Without stories people are not people, they are just numbers.

The lesson to take from this is that every number you throw or statistic you use needs a story to tie into it. If you want to talk about Palestine, you have to talk about Palestinians as people and not as numbers.

Indeed, if you want to talk about anyone, you have to talk in stories.

It is completely unconvincing to tell someone who votes Reform that anti Muslim hate crime is on the rise. It is significantly easier to make people gasp when they hear a bomb was thrown into an Islamic centre in Belfast. Such stories help break the bubble of our segregated media environment, if we were to compare the extent of the coverage of the Belfast story to say, the coverage of the burning of the Golders Green ambulances, we can show somebody that the media environment is deliberately suppressing stories where Muslims are the victims, and platforming ones where they are the perpetrators of hate.2

Debatebros on any part of the political spectrum are often terrible at this. The "debates" typically consist of a based chad rattling off numbers and technical definitions to a clueless caller or college student.
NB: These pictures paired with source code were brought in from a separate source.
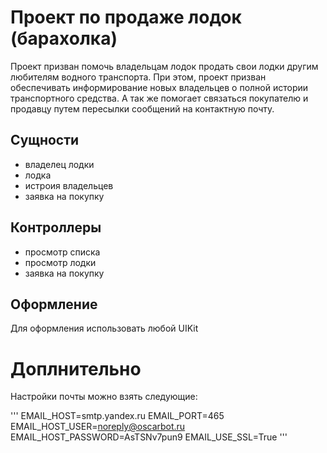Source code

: # Проект по продаже лодок (барахолка)
Проект призван помочь владельцам лодок продать свои лодки другим любителям водного транспорта.
При этом, проект призван обеспечивать информирование новых владельцев о полной истории 
транспортного средства. А так же помогает связаться покупателю и продавцу путем пересылки 
сообщений на контактную почту.

## Сущности
- владелец лодки
- лодка
- истроия владельцев
- заявка на покупку

## Контроллеры
- просмотр списка
- просмотр лодки
- заявка на покупку

## Оформление
Для оформления использовать любой UIKit

# Доплнительно
Настройки почты можно взять следующие:

'''
EMAIL_HOST=smtp.yandex.ru
EMAIL_PORT=465
EMAIL_HOST_USER=noreply@oscarbot.ru
EMAIL_HOST_PASSWORD=AsTSNv7pun9
EMAIL_USE_SSL=True
'''
##
##
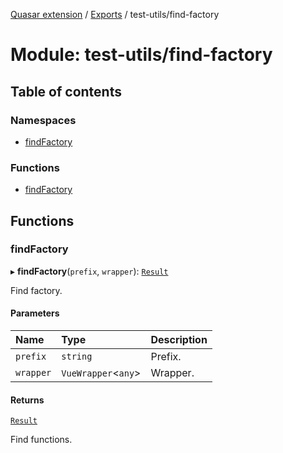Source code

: [Quasar extension](../index.md) / [Exports](../modules.md) / test-utils/find-factory

# Module: test-utils/find-factory

## Table of contents

### Namespaces

- [findFactory](test_utils_find_factory.findFactory.md)

### Functions

- [findFactory](test_utils_find_factory.md#findfactory)

## Functions

### findFactory

▸ **findFactory**(`prefix`, `wrapper`): [`Result`](../interfaces/test_utils_find_factory.findFactory.Result.md)

Find factory.

#### Parameters

| Name | Type | Description |
| :------ | :------ | :------ |
| `prefix` | `string` | Prefix. |
| `wrapper` | `VueWrapper`<`any`\> | Wrapper. |

#### Returns

[`Result`](../interfaces/test_utils_find_factory.findFactory.Result.md)

Find functions.
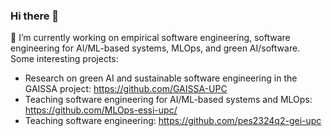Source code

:### Hi there 👋
🔭 I’m currently working on empirical software engineering, software engineering for AI/ML-based systems, MLOps, and green AI/software. Some interesting projects:
- Research on green AI and sustainable software engineering in the GAISSA project: https://github.com/GAISSA-UPC
- Teaching software engineering for AI/ML-based systems and MLOps: https://github.com/MLOps-essi-upc/
- Teaching software engineering: https://github.com/pes2324q2-gei-upc

<!--
**silveriomf/silveriomf** is a ✨ _special_ ✨ repository because its `README.md` (this file) appears on your GitHub profile.

Here are some ideas to get you started:

- 🔭 I’m currently working on ...
- 🌱 I’m currently learning ...
- 👯 I’m looking to collaborate on ...
- 🤔 I’m looking for help with ...
- 💬 Ask me about ...
- 📫 How to reach me: ...
- 😄 Pronouns: ...
- ⚡ Fun fact: ...
-->
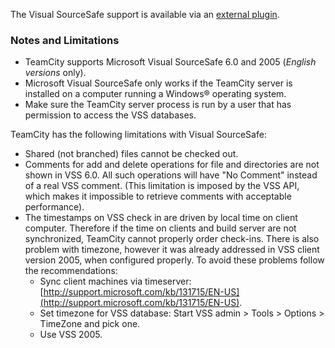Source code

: [//]: # (title: Visual SourceSafe)
[//]: # (auxiliary-id: Visual SourceSafe)

The Visual SourceSafe support is available via an [external plugin](https://plugins.jetbrains.com/plugin/10902-vcs-support-vss).

### Notes and Limitations

* TeamCity supports Microsoft Visual SourceSafe 6.0 and 2005 (_English versions_ only).
* Microsoft Visual SourceSafe only works if the TeamCity server is installed on a computer running a Windows® operating system.
* Make sure the TeamCity server process is run by a user that has permission to access the VSS databases.

TeamCity has the following limitations with Visual SourceSafe:
* Shared (not branched) files cannot be checked out.
* Comments for add and delete operations for file and directories are not shown in VSS 6.0. All such operations will have "No Comment" instead of a real VSS comment. (This limitation is imposed by the VSS API, which makes it impossible to retrieve comments with acceptable performance).
* The timestamps on VSS check in are driven by local time on client computer. Therefore if the time on clients and build server are not synchronized, TeamCity cannot properly order check\-ins. There is also problem with timezone, however it was already addressed in VSS client version 2005, when configured properly. To avoid these problems follow the recommendations:
  * Sync client machines via timeserver: [http://support.microsoft.com/kb/131715/EN-US](http://support.microsoft.com/kb/131715/EN-US).
  * Set timezone for VSS database: Start VSS admin &gt; Tools &gt; Options &gt; TimeZone and pick one.
  * Use VSS 2005.
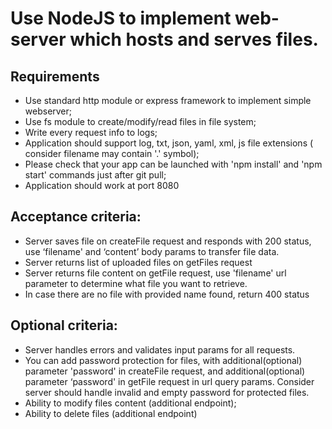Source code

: # Use NodeJS to implement web-server which hosts and serves files.

## Requirements

- Use standard http module or express framework to implement simple webserver;
- Use fs module to create/modify/read files in file system;
- Write every request info to logs;
- Application should support log, txt, json, yaml, xml, js file extensions ( consider filename may contain '.' symbol);
- Please check that your app can be launched with 'npm install' and 'npm start' commands just after git pull;
- Application should work at port 8080

## Acceptance criteria:

- Server saves file on createFile request and responds with 200 status, use ‘filename' and ‘content’ body params to transfer file data.
- Server returns list of uploaded files on getFiles request
- Server returns file content on getFile request, use 'filename' url parameter to determine what file you want to retrieve.
- In case there are no file with provided name found, return 400 status

## Optional criteria:

- Server handles errors and validates input params for all requests.
- You can add password protection for files, with additional(optional) parameter 'password' in createFile request, and additional(optional) parameter ‘password' in getFile request in url query params. Consider server should handle invalid and empty password for protected files.
- Ability to modify files content (additional endpoint);
- Ability to delete files (additional endpoint)
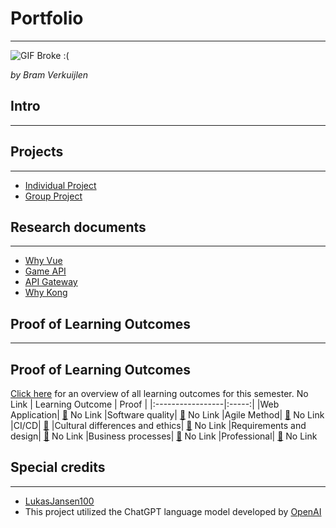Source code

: # Portfolio
***

![GIF Broke :(](https://thumbs.gfycat.com/SevereEvilDeer-max-1mb.gif)

*by Bram Verkuijlen*

## Intro
***


## Projects
***
- [Individual Project](https://github.com/Phantom-works)
- [Group Project](https://github.com/Null-Not-Found)

## Research documents
***
- [Why Vue](https://github.com/BramVerkuijlen/Portfolio-S3/blob/main/Research/Why%20Vue.md)
- [Game API](https://github.com/BramVerkuijlen/Portfolio-S3/blob/main/Research/Game%20API.md)
- [API Gateway](https://github.com/BramVerkuijlen/Portfolio-S3/blob/main/Research/API%20Gateway.md)
- [Why Kong](https://github.com/BramVerkuijlen/Portfolio-S3/blob/main/Research/Why%20Kong.md)

## Proof of Learning Outcomes
***
## Proof of Learning Outcomes
[Click here]() for an overview of all learning outcomes for this semester. No Link
| Learning Outcome | Proof |
|:-----------------|:-----:|
|Web Application| [🔗]() No Link
|Software quality| [🔗]() No Link
|Agile Method| [🔗]() No Link
|CI/CD| [🔗](https://github.com/BramVerkuijlen/Portfolio-S3/blob/main/ProofLearningOutcomes/CI-CD.md)
|Cultural differences and ethics| [🔗]() No Link
|Requirements and design| [🔗]() No Link
|Business processes| [🔗]() No Link
|Professional| [🔗]() No Link

## Special credits
***
- [LukasJansen100](https://github.com/LukasJansen100/Portfolio-S3)
- This project utilized the ChatGPT language model developed by [OpenAI](https://openai.com/)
The opposition is never convinced by this. Only humiliated.

This is, intentionally or otherwise, inherent to the way they argue. No person can ever be won over without understanding the story they are telling themselves. Very few have changed their political ideology because they got owned on the internet.

You are not trying to win. You are trying to talk someone out of a tragedy.

Privilege may benefit you relative to the oppressed, but bigotry is a truly miserable state of being. You are left with less people to love, and more people to worry about. The story of the bigot is a tragedy, often of misplaced anger at a world that has failed them, or a submission to the worst and most toxic aspects of their culture.

Bigotry is often a cult of misery, in search for a happiness that will never come. Present your own worldview as happier, you exist without fear or obsession over a minority, but in the embrace of those around you.

Introduce a bigot to new cultures, to new experiences and to new ideas, show someone the world they are missing.

You live in a nicer story.


  1. https://www.instagram.com/reel/DRaAMkiACPu/?igsh=NmNiamY3M2Flbmdi

  2. Of course, the main roadblock is cognitive dissonance, if you still see the Muslims in Belfast as numbers, you will still dismiss the example. Often a solution is best provided by using an example the two of you can agree on. When discussing the flaws of centrism in Britain, I often point to the way Andrew Wakefield (the father of the anti vaxx movement) was platformed by the British press as having "reasonable concerns" because it is universally regretted.